» **What you are asked to do**
What you return should match the data below exactly, with no pictures in it.

^^^^^^^^^^^^^^^^

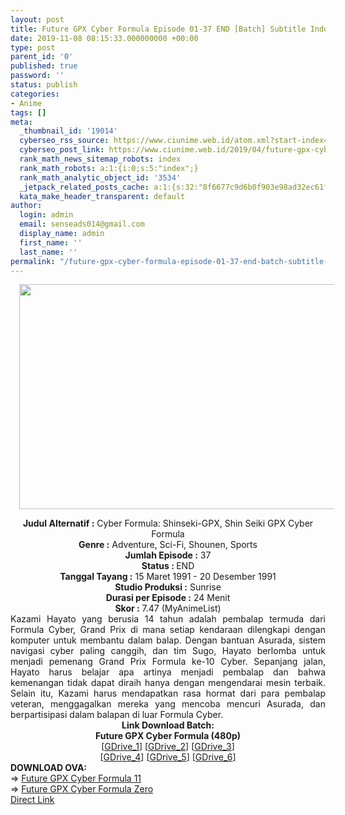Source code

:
 ```yaml
---
layout: post
title: Future GPX Cyber Formula Episode 01-37 END [Batch] Subtitle Indonesia
date: 2019-11-08 08:15:33.000000000 +00:00
type: post
parent_id: '0'
published: true
password: ''
status: publish
categories:
- Anime
tags: []
meta:
  _thumbnail_id: '19014'
  cyberseo_rss_source: https://www.ciunime.web.id/atom.xml?start-index=2101&max-results=150
  cyberseo_post_link: https://www.ciunime.web.id/2019/04/future-gpx-cyber-formula-episode-01-37.html
  rank_math_news_sitemap_robots: index
  rank_math_robots: a:1:{i:0;s:5:"index";}
  rank_math_analytic_object_id: '3534'
  _jetpack_related_posts_cache: a:1:{s:32:"8f6677c9d6b0f903e98ad32ec61f8deb";a:2:{s:7:"expires";i:1643731349;s:7:"payload";a:0:{}}}
  kata_make_header_transparent: default
author:
  login: admin
  email: senseads014@gmail.com
  display_name: admin
  first_name: ''
  last_name: ''
permalink: "/future-gpx-cyber-formula-episode-01-37-end-batch-subtitle-indonesia/"
---
```

<div class="separator" style="clear: both; text-align: center;"><a href="https://3.bp.blogspot.com/-eltu-5H0tmw/XLRo820gLII/AAAAAAAAQgo/uI41k-wfFu0gn3JkjIuRdfwlDZ5mIg7WwCLcBGAs/s1600/Future%2BGPX%2BCyber%2BFormula%2BSeason%2B1.jpg" imageanchor="1" style="margin-left: 1em; margin-right: 1em;"><img border="0" data-original-height="720" data-original-width="1280" height="360" src="{{ site.baseurl }}/assets/2019/11/Future%2BGPX%2BCyber%2BFormula%2BSeason%2B1.jpg" width="640" /></a></div>
<p>
<div style="text-align: center;"><b>Judul</b><b><b> Alternatif</b> :</b> Cyber Formula: Shinseki-GPX, Shin Seiki GPX Cyber Formula</div>
<div style="text-align: center;"><b><b>Genre :</b></b> Adventure, Sci-Fi, Shounen, Sports</div>
<div style="text-align: center;"><b>Jumlah Episode :</b> 37<br /><b>Status :&nbsp;</b>END<br /><b>Tanggal Tayang :</b> 15 Maret 1991 - 20 Desember 1991<br /><b>Studio Produksi :</b> Sunrise<br /><b>Durasi per Episode :</b> 24 Menit</div>
<div style="text-align: center;"><b>Skor :</b> 7.47 (MyAnimeList)</div>
<div style="text-align: center;"></div>
<div style="text-align: justify;">Kazami Hayato yang berusia 14 tahun adalah pembalap termuda dari Formula Cyber, Grand Prix di mana setiap kendaraan dilengkapi dengan komputer untuk membantu dalam balap. Dengan bantuan Asurada, sistem navigasi cyber paling canggih, dan tim Sugo, Hayato berlomba untuk menjadi pemenang Grand Prix Formula ke-10 Cyber. Sepanjang jalan, Hayato harus belajar apa artinya menjadi pembalap dan bahwa kemenangan tidak dapat diraih hanya dengan mengendarai mesin terbaik. Selain itu, Kazami harus mendapatkan rasa hormat dari para pembalap veteran, menggagalkan mereka yang mencoba mencuri Asurada, dan berpartisipasi dalam balapan di luar Formula Cyber.</div>
<div style="text-align: justify;"></div>
<div style="text-align: justify;"></div>
<div style="text-align: center;"><b>Link Download Batch:</b></div>
<div style="text-align: center;"><b>Future GPX Cyber Formula (480p)</b></div>
<div style="text-align: center;">[<a href="https://drive.google.com/uc?id=1764FGZZwaDDNWGX1gbywFIVQ2ix93QmC" target="_blank" rel="noopener">GDrive_1</a>] [<a href="https://drive.google.com/uc?id=1skqn8xkk1qPH62xtAd1Xnhsl_LfkfKfE" target="_blank" rel="noopener">GDrive_2</a>] [<a href="https://drive.google.com/uc?id=1XBw3FMAKkxBmxvB9xsATOGWq9AAJLItn" target="_blank" rel="noopener">GDrive_3</a>]<br />[<a href="https://drive.google.com/uc?export=download&amp;id=172kfnTUuExCdE7KgMhH9qdEicr7Behq3" target="_blank" rel="noopener">GDrive_4</a>] [<a href="https://drive.google.com/uc?id=1TSNyzeWN2AxDgqGd_TpXxfT6EmmAE-VO" target="_blank" rel="noopener">GDrive_5</a>] [<a href="https://drive.google.com/uc?id=1-z4PbvIIvlGAwsHnXq5pYvoFMWUQSE41" target="_blank" rel="noopener">GDrive_6</a>]
<div style="text-align: left;"></div>
<div style="text-align: left;"></div>
<div style="text-align: left;"><b>DOWNLOAD OVA:</b></div>
<div style="text-align: left;"></div>
<div style="text-align: left;">=&gt;&nbsp;<a href="https://www.ciunime.web.id/2019/04/future-gpx-cyber-formula-11-episode-01.html" target="_blank" rel="noopener">Future GPX Cyber Formula 11</a></div>
<div style="text-align: left;">=&gt;&nbsp;<a href="https://www.ciunime.web.id/2019/04/future-gpx-cyber-formula-zero-episode.html" target="_blank" rel="noopener">Future GPX Cyber Formula Zero</a></div>
<div style="text-align: left;"></div>
</div>
<link rel="stylesheet" href="https://cdnjs.cloudflare.com/ajax/libs/font-awesome/4.7.0/css/font-awesome.min.css" />
<div class="divbtn"> <a href="https://handymansurrender.com/fihup8buzv?key=94550f7ce39444073321dde3b8782f97" class="btn"><i class="fa fa-download"></i> Direct Link</a> </div>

^^^^^^^^^^^^^^^^

» **Exercise response**
Source code

:
 ```yaml
---
layout: post
title: Future GPX Cyber Formula Episode 01-37 END [Batch] Subtitle Indonesia
date: 2019-11-08 08:15:33.000000000 +00:00
type: post
parent_id: '0'
published: true
password: ''
status: publish
categories:
- Anime
tags: []
meta:
  _thumbnail_id: '19014'
  cyberseo_rss_source: https://www.ciunime.web.id/atom.xml?start-index=2101&max-results=150
  cyberseo_post_link: https://www.ciunime.web.id/2019/04/future-gpx-cyber-formula-episode-01-37.html
  rank_math_news_sitemap_robots: index
  rank_math_robots: a:1:{i:0;s:5:"index";}
  rank_math_analytic_object_id: '3534'
  _jetpack_related_posts_cache: a:1:{s:32:"8f6677c9d6b0f903e98ad32ec61f8deb";a:2:{s:7:"expires";i:1643731349;s:7:"payload";a:0:{}}}
  kata_make_header_transparent: default
author:
  login: admin
  email: senseads014@gmail.com
  display_name: admin
  first_name: ''
  last_name: ''
permalink: "/future-gpx-cyber-formula-episode-01-37-end-batch-subtitle-indonesia/"
---
```

<div class="separator" style="clear: both; text-align: center;"><a href="https://3.bp.blogspot.com/-eltu-5H0tmw/XLRo820gLII/AAAAAAAAQgo/uI41k-wfFu0gn3JkjIuRdfwlDZ5mIg7WwCLcBGAs/s1600/Future%2BGPX%2BCyber%2BFormula%2BSeason%2B1.jpg" imageanchor="1" style="margin-left: 1em; margin-right: 1em;"><img border="0" data-original-height="720" data-original-width="1280" height="360" src="{{ site.baseurl }}/assets/2019/11/Future%2BGPX%2BCyber%2BFormula%2BSeason%2B1.jpg" width="640" /></a></div>
<p>
<div style="text-align: center;"><b>Judul</b><b><b> Alternatif</b> :</b> Cyber Formula: Shinseki-GPX, Shin Seiki GPX Cyber Formula</div>
<div style="text-align: center;"><b><b>Genre :</b></b> Adventure, Sci-Fi, Shounen, Sports</div>
<div style="text-align: center;"><b>Jumlah Episode :</b> 37<br /><b>Status :&nbsp;</b>END<br /><b>Tanggal Tayang :</b> 15 Maret 1991 - 20 Desember 1991<br /><b>Studio Produksi :</b> Sunrise<br /><b>Durasi per Episode :</b> 24 Menit</div>
<div style="text-align: center;"><b>Skor :</b> 7.47 (MyAnimeList)</div>
<div style="text-align: center;"></div>
<div style="text-align: justify;">Kazami Hayato yang berusia 14 tahun adalah pembalap termuda dari Formula Cyber, Grand Prix di mana setiap kendaraan dilengkapi dengan komputer untuk membantu dalam balap. Dengan bantuan Asurada, sistem navigasi cyber paling canggih, dan tim Sugo, Hayato berlomba untuk menjadi pemenang Grand Prix Formula ke-10 Cyber. Sepanjang jalan, Hayato harus belajar apa artinya menjadi pembalap dan bahwa kemenangan tidak dapat diraih hanya dengan mengendarai mesin terbaik. Selain itu, Kazami harus mendapatkan rasa hormat dari para pembalap veteran, menggagalkan mereka yang mencoba mencuri Asurada, dan berpartisipasi dalam balapan di luar Formula Cyber.</div>
<div style="text-align: justify;"></div>
<div style="text-align: justify;"></div>
<div style="text-align: center;"><b>Link Download Batch:</b></div>
<div style="text-align: center;"><b>Future GPX Cyber Formula (480p)</b></div>
<div style="text-align: center;">[<a href="https://drive.google.com/uc?id=1764FGZZwaDDNWGX1gbywFIVQ2ix93QmC" target="_blank" rel="noopener">GDrive_1</a>] [<a href="https://drive.google.com/uc?id=1skqn8xkk1qPH62xtAd1Xnhsl_LfkfKfE" target="_blank" rel="noopener">GDrive_2</a>] [<a href="https://drive.google.com/uc?id=1XBw3FMAKkxBmxvB9xsATOGWq9AAJLItn" target="_blank" rel="noopener">GDrive_3</a>]<br />[<a href="https://drive.google.com/uc?export=download&amp;id=172kfnTUuExCdE7KgMhH9qdEicr7Behq3" target="_blank" rel="noopener">GDrive_4</a>] [<a href="https://drive.google.com/uc?id=1TSNyzeWN2AxDgqGd_TpXxfT6EmmAE-VO" target="_blank" rel="noopener">GDrive_5</a>] [<a href="https://drive.google.com/uc?id=1-z4PbvIIvlGAwsHnXq5pYvoFMWUQSE41" target="_blank" rel="noopener">GDrive_6</a>]
<div style="text-align: left;"></div>
<div style="text-align: left;"></div>
<div style="text-align: left;"><b>DOWNLOAD OVA:</b></div>
<div style="text-align: left;"></div>
<div style="text-align: left;">=&gt;&nbsp;<a href="https://www.ciunime.web.id/2019/04/future-gpx-cyber-formula-11-episode-01.html" target="_blank" rel="noopener">Future GPX Cyber Formula 11</a></div>
<div style="text-align: left;">=&gt;&nbsp;<a href="https://www.ciunime.web.id/2019/04/future-gpx-cyber-formula-zero-episode.html" target="_blank" rel="noopener">Future GPX Cyber Formula Zero</a></div>
<div style="text-align: left;"></div>
</div>
<link rel="stylesheet" href="https://cdnjs.cloudflare.com/ajax/libs/font-awesome/4.7.0/css/font-awesome.min.css" />
<div class="divbtn"> <a href="https://handymansurrender.com/fihup8buzv?key=94550f7ce39444073321dde3b8782f97" class="btn"><i class="fa fa-download"></i> Direct Link</a> </div>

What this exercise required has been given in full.